Document images with source code
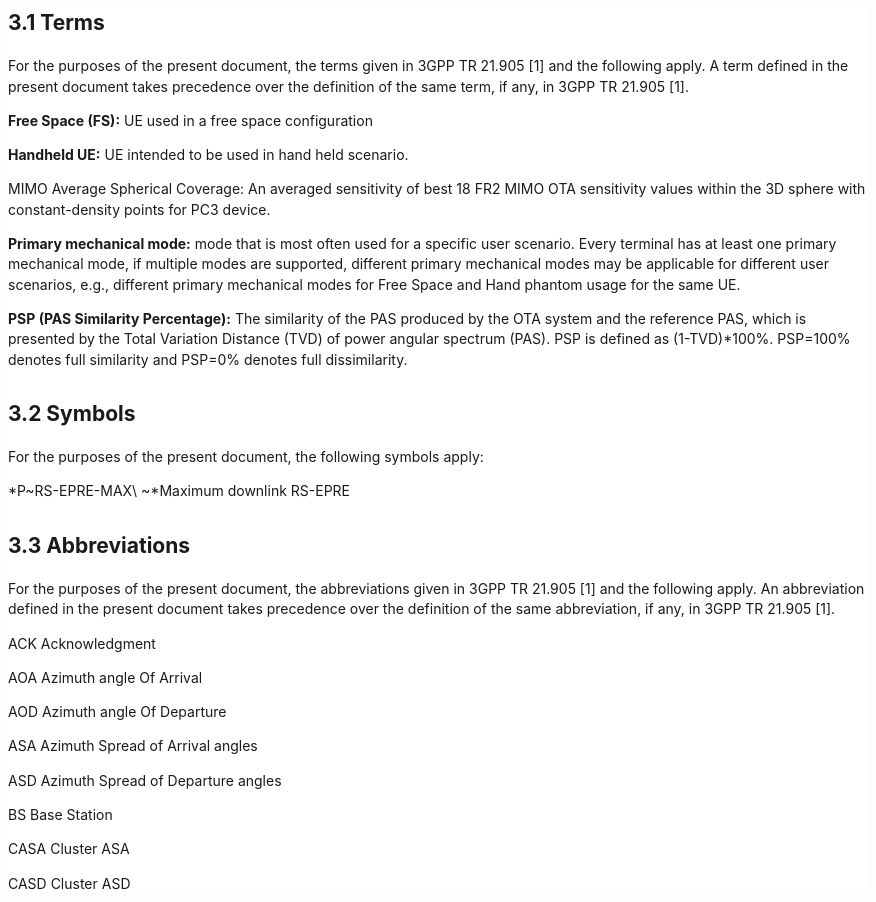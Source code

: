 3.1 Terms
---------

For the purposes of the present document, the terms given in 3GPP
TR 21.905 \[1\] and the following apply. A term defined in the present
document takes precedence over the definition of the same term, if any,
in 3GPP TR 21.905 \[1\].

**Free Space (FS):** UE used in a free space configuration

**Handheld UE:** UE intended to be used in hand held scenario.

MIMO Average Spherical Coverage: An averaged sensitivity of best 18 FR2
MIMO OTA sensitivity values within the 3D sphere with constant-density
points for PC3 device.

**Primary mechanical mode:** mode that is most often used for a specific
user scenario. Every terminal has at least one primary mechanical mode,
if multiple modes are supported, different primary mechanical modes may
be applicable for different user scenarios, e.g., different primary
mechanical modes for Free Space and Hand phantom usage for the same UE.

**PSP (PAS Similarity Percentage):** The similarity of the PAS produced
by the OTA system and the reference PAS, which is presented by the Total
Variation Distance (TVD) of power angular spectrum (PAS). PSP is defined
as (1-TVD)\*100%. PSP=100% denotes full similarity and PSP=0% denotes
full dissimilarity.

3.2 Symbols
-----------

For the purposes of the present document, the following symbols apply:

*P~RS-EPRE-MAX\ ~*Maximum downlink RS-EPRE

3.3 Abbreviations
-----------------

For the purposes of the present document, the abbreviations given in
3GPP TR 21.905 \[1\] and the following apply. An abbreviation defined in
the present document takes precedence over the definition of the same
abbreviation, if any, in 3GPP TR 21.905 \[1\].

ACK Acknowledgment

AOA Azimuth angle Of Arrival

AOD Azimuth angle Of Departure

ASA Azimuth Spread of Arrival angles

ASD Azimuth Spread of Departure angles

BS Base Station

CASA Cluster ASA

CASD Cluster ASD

* * *

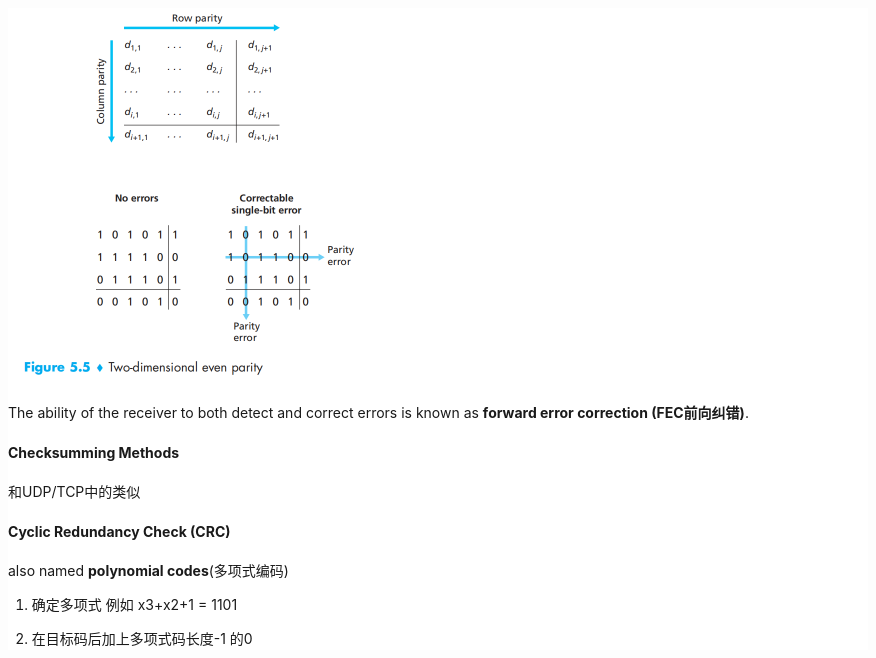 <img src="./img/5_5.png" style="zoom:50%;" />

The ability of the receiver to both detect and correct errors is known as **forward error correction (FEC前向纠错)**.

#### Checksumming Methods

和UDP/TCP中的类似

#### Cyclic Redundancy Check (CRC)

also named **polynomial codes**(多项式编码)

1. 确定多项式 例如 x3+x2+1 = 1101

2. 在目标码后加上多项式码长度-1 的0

TASK: The answer should be all lines from the entries above that hold the word "defined".

RESPONSE:
TR 21.905 \[1\] and the following apply. A term defined in the present
Variation Distance (TVD) of power angular spectrum (PAS). PSP is defined
3GPP TR 21.905 \[1\] and the following apply. An abbreviation defined in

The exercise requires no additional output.